**Task statement**. Look in the material below for the line with "[1] 1 1 1 1" and the line with "Unfortunately, $f$ and", then set down exactly those two lines and all lines between, nothing more.
Start of Records to use
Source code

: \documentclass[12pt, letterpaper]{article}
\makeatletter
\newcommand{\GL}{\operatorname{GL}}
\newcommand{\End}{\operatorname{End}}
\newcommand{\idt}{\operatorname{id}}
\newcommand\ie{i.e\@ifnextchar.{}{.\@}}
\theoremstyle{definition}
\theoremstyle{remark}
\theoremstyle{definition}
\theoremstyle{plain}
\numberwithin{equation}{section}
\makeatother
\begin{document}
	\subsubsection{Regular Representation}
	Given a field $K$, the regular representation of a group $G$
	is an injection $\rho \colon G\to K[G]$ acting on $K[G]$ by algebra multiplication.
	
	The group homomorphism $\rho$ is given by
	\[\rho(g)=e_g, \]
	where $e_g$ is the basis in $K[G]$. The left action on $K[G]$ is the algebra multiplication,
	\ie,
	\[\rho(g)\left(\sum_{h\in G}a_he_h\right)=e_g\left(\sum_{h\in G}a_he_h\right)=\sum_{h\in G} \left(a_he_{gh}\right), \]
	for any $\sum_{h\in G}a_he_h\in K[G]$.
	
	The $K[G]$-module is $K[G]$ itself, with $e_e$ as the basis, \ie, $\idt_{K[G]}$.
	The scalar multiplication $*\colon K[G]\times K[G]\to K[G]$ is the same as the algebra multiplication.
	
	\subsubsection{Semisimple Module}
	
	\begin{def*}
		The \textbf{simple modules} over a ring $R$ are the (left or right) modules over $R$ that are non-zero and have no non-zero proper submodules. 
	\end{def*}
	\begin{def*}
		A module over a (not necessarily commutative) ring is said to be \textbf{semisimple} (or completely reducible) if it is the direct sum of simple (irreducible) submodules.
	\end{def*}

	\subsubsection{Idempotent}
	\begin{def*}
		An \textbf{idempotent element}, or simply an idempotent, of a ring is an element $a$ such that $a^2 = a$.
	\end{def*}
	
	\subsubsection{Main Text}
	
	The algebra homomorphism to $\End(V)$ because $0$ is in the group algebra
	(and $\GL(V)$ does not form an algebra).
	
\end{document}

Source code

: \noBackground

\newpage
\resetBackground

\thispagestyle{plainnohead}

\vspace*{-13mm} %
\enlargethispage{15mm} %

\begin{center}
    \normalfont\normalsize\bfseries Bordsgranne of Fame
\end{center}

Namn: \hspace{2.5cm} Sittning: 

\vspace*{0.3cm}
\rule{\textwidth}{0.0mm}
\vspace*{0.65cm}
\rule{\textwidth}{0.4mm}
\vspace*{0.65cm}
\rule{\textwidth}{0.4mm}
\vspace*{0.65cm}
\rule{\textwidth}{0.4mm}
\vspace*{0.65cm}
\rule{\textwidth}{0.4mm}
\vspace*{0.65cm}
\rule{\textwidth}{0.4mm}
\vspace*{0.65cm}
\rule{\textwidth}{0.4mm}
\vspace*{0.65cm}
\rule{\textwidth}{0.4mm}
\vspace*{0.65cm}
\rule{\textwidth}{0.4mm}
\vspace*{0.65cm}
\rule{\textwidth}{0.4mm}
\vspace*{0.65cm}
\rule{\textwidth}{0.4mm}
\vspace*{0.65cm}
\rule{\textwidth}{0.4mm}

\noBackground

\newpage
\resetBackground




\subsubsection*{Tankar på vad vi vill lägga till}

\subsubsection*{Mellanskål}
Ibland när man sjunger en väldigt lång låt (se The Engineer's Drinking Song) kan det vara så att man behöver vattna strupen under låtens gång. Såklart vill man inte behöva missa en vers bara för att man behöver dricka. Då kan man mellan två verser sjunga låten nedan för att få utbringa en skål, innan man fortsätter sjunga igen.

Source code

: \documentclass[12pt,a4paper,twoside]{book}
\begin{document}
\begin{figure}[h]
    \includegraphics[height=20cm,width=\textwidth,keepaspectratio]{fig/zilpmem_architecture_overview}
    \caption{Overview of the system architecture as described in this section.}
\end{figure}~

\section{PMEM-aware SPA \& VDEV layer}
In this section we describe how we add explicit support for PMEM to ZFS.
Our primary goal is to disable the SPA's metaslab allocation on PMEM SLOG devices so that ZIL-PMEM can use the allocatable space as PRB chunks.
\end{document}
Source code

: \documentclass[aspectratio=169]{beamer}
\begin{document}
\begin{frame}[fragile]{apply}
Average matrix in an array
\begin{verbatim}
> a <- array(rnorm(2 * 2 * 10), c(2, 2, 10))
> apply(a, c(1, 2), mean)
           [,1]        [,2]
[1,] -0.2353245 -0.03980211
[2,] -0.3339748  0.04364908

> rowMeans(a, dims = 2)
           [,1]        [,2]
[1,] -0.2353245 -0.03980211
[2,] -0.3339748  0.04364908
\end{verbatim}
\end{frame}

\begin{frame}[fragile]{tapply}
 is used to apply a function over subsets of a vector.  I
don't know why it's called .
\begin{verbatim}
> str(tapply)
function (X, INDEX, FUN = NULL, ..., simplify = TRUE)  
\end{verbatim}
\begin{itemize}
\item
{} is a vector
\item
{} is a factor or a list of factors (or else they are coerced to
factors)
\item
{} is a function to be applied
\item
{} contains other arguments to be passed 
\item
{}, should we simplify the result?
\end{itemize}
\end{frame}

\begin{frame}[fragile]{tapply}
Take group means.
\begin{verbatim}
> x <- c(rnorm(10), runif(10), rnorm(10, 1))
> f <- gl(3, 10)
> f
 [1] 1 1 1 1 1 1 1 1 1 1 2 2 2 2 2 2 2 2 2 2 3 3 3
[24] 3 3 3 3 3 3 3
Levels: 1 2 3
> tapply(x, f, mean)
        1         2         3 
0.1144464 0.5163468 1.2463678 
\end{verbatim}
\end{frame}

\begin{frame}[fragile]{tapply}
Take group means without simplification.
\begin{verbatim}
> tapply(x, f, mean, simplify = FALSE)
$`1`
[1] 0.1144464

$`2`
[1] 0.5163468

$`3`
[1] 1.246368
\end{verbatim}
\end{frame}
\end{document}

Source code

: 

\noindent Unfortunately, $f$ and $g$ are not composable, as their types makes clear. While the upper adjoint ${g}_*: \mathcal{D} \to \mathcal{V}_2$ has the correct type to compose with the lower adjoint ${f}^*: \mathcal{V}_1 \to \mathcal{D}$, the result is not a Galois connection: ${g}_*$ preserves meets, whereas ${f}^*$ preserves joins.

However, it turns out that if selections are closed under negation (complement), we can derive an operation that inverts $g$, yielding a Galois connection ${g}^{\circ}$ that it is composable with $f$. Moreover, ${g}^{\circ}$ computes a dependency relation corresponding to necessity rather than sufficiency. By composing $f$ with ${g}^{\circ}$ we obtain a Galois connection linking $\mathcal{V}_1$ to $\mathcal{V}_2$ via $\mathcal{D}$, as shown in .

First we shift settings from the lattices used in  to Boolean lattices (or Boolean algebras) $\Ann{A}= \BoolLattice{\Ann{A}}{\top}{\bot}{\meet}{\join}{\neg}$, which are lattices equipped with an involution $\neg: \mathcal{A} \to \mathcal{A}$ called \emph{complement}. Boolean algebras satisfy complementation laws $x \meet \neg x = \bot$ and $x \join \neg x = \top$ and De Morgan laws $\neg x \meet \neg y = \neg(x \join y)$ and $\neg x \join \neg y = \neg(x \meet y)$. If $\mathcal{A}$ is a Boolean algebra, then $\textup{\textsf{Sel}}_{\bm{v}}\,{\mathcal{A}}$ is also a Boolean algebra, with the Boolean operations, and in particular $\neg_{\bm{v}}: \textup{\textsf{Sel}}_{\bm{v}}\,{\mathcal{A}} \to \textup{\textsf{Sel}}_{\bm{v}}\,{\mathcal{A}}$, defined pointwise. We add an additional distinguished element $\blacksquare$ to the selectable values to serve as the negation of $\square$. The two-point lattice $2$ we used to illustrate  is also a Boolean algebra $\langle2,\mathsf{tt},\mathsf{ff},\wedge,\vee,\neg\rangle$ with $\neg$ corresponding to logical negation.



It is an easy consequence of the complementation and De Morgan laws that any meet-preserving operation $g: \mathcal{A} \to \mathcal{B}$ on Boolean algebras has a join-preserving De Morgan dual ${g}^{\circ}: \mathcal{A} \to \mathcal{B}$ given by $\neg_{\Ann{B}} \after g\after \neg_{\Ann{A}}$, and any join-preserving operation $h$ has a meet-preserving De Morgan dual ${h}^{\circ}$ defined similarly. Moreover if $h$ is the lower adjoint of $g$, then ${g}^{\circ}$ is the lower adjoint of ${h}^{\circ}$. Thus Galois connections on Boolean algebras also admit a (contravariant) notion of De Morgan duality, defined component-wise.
End of Records to use
**Your response**.
 [1] 1 1 1 1 1 1 1 1 1 1 2 2 2 2 2 2 2 2 2 2 3 3 3
[24] 3 3 3 3 3 3 3
Levels: 1 2 3
> tapply(x, f, mean)
        1         2         3 
0.1144464 0.5163468 1.2463678 
\end{verbatim}
\end{frame}

\begin{frame}[fragile]{tapply}
Take group means without simplification.
\begin{verbatim}
> tapply(x, f, mean, simplify = FALSE)
$`1`
[1] 0.1144464

$`2`
[1] 0.5163468

$`3`
[1] 1.246368
\end{verbatim}
\end{frame}
\end{document}

Source code

: 

\noindent Unfortunately, $f$ and $g$ are not composable, as their types makes clear. While the upper adjoint ${g}_*: \mathcal{D} \to \mathcal{V}_2$ has the correct type to compose with the lower adjoint ${f}^*: \mathcal{V}_1 \to \mathcal{D}$, the result is not a Galois connection: ${g}_*$ preserves meets, whereas ${f}^*$ preserves joins.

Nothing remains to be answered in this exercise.